Here, there was sufficient evidence from which the trial court could find that the funds were not held by Coastal pursuant to section 626.8473. All of the relevant documents referred to Coastal only as the “escrow agent,” and not as the “closing agent” or “title agent.” For example, the Reservation Agreement specifically identifies Coastal as the “escrow agent,” and provides that the reservation deposits are being held by Coastal under section 718.502(2)(c), Florida Statutes, part of the Condominium Act. The Purchase Agreement also identified Coastal as the “escrow agent,” and stated that Coastal would hold the appellants’ deposits, “in accordance with the escrow agreement contained in the Condominium Documents.”
The appellants received the Condominium Documents, which included the referenced escrow agreement between Coastal and the developer. The escrow agreement between Coastal and the developer designated Coastal as the escrow agent to hold all deposits received from prospective purchasers of condominium units in the pro*418ject. The escrow agreement also specified that Coastal would be serving as escrow agent in accordance with section 718.202, Florida Statutes.
None of the relevant documents identified a closing agent for the appellants’ transactions. In fact, Paragraph 10 of the Purchase Agreement gave the buyer the option of obtaining a title insurance commitment and policy from his or her own sources, or electing to have “Seller’s closing agent” issue the commitment and policy:
Notwithstanding that Buyer is obligated to pay “all-cash” hereunder, in the event that Buyer obtains a loan for any portion of the Purchase Price, Buyer shall have the right to obtain a title insurance commitment and policy for the Unit from its own sources rather than to receive same from Seller, or Buyer may elect to have Seller’s closing agent issue the title insurance commitment and policy, in accordance with terms set forth in Section 11 below.
All parties agree that no orders for title commitments or policies were ever placed. Indeed, none of the parties were contemplating closing, and the appellants had not even decided whether to obtain financing for the purchase of the units. The appellants testified below that the developer and Coastal told them that Coastal would act as the closing agent. Apart from the fact that the trial court, as the trier of fact, rejected this testimony, see Adkins, 650 So.2d at 62, pursuant to Paragraph 10 of the Purchase Agreement, the developer did not have the unilateral authority to designate the closing agent. Moreover, any oral representations by the developer concerning the status of Coastal were disavowed by the integration clause contained in the Purchase Agreement, which read as follows:
ORAL REPRESENTATIONS CANNOT BE RELIED UPON AS CORRECTLY STATING THE REPRESENTATIONS OF THE DEVELOPER. FOR CORRECT REPRESENTATIONS, REFERENCE SHOULD BE MADE TO THIS CONTRACT AND THE DOCUMENTS REQUIRED BY SECTION 718.503, FLORIDA STATUTES, TO BE FURNISHED BY A DEVELOPER TO A BUYER OR LESSEE.

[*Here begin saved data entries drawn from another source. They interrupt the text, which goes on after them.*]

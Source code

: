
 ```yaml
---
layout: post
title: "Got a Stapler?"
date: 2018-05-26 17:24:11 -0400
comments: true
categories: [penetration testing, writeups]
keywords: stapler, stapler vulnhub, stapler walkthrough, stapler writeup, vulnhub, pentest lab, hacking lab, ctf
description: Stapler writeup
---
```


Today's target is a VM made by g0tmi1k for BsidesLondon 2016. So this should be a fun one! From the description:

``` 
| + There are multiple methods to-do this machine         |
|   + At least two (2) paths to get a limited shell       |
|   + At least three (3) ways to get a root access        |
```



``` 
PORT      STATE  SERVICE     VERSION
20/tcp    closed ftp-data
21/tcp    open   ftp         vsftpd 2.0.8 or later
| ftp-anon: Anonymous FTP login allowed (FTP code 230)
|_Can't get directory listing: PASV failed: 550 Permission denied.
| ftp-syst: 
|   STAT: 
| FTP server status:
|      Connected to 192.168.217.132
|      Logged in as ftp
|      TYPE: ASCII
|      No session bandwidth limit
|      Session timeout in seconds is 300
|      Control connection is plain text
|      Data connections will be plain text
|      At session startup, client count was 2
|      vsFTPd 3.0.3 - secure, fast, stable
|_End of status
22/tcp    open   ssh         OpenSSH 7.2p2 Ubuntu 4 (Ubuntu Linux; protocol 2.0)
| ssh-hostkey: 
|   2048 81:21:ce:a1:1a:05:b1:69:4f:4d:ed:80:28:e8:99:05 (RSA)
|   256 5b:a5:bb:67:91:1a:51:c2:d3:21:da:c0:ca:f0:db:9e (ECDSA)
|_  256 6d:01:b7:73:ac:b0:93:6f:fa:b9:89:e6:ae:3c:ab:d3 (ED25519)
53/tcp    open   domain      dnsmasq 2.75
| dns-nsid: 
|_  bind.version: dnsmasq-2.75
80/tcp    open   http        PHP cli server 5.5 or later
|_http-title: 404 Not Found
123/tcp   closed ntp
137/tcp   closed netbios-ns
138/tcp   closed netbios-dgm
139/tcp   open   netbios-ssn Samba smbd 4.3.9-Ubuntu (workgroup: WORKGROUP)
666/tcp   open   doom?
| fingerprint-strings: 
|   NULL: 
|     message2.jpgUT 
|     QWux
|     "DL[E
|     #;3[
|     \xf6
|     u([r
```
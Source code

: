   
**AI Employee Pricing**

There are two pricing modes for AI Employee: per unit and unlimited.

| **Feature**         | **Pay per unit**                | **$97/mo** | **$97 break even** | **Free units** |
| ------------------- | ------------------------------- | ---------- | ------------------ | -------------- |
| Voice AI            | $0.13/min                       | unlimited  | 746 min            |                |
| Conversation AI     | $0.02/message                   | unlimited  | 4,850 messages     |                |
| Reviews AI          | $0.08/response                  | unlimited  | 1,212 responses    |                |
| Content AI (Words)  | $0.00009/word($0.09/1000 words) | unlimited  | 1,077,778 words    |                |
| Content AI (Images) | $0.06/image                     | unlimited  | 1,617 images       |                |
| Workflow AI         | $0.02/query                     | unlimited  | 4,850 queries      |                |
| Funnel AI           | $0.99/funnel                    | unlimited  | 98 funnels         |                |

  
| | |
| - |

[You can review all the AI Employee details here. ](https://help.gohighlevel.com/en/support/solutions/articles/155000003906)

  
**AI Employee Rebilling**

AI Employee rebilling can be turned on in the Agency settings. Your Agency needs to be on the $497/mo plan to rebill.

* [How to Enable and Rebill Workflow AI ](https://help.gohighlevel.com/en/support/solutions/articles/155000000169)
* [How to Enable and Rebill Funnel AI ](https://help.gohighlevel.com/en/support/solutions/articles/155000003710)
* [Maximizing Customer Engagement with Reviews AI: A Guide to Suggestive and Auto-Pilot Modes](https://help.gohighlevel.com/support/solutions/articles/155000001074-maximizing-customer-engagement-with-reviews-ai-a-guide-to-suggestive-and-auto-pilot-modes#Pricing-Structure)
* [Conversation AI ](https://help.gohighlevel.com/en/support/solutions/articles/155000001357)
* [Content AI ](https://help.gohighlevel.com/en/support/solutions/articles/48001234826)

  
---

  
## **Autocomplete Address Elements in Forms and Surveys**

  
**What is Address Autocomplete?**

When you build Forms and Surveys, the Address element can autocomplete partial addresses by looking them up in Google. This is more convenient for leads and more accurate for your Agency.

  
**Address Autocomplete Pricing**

All of the relevant documents designated Coastal as the “escrow agent,” and established that the escrow deposits were received by Coastal in its limited capacity as escrow agent for the developer pursuant to the escrow agreement, and in accordance with the relevant sections of the Condominium Act. The appellants’ escrow deposits were not received in connection with a transaction involving the issuance of title insurance binders, commitments, policies of title insurance, or guarantees of title. Accordingly, there is ample support in the record for the trial court’s finding that Coastal was not the designated title agent of any of the appellants’ transactions, and that the appellants’ escrow deposits did not constitute funds held in trust pursuant to section 626.8473.
We therefore affirm the final declaratory judgment in favor of Lawyers Title.
Affirmed.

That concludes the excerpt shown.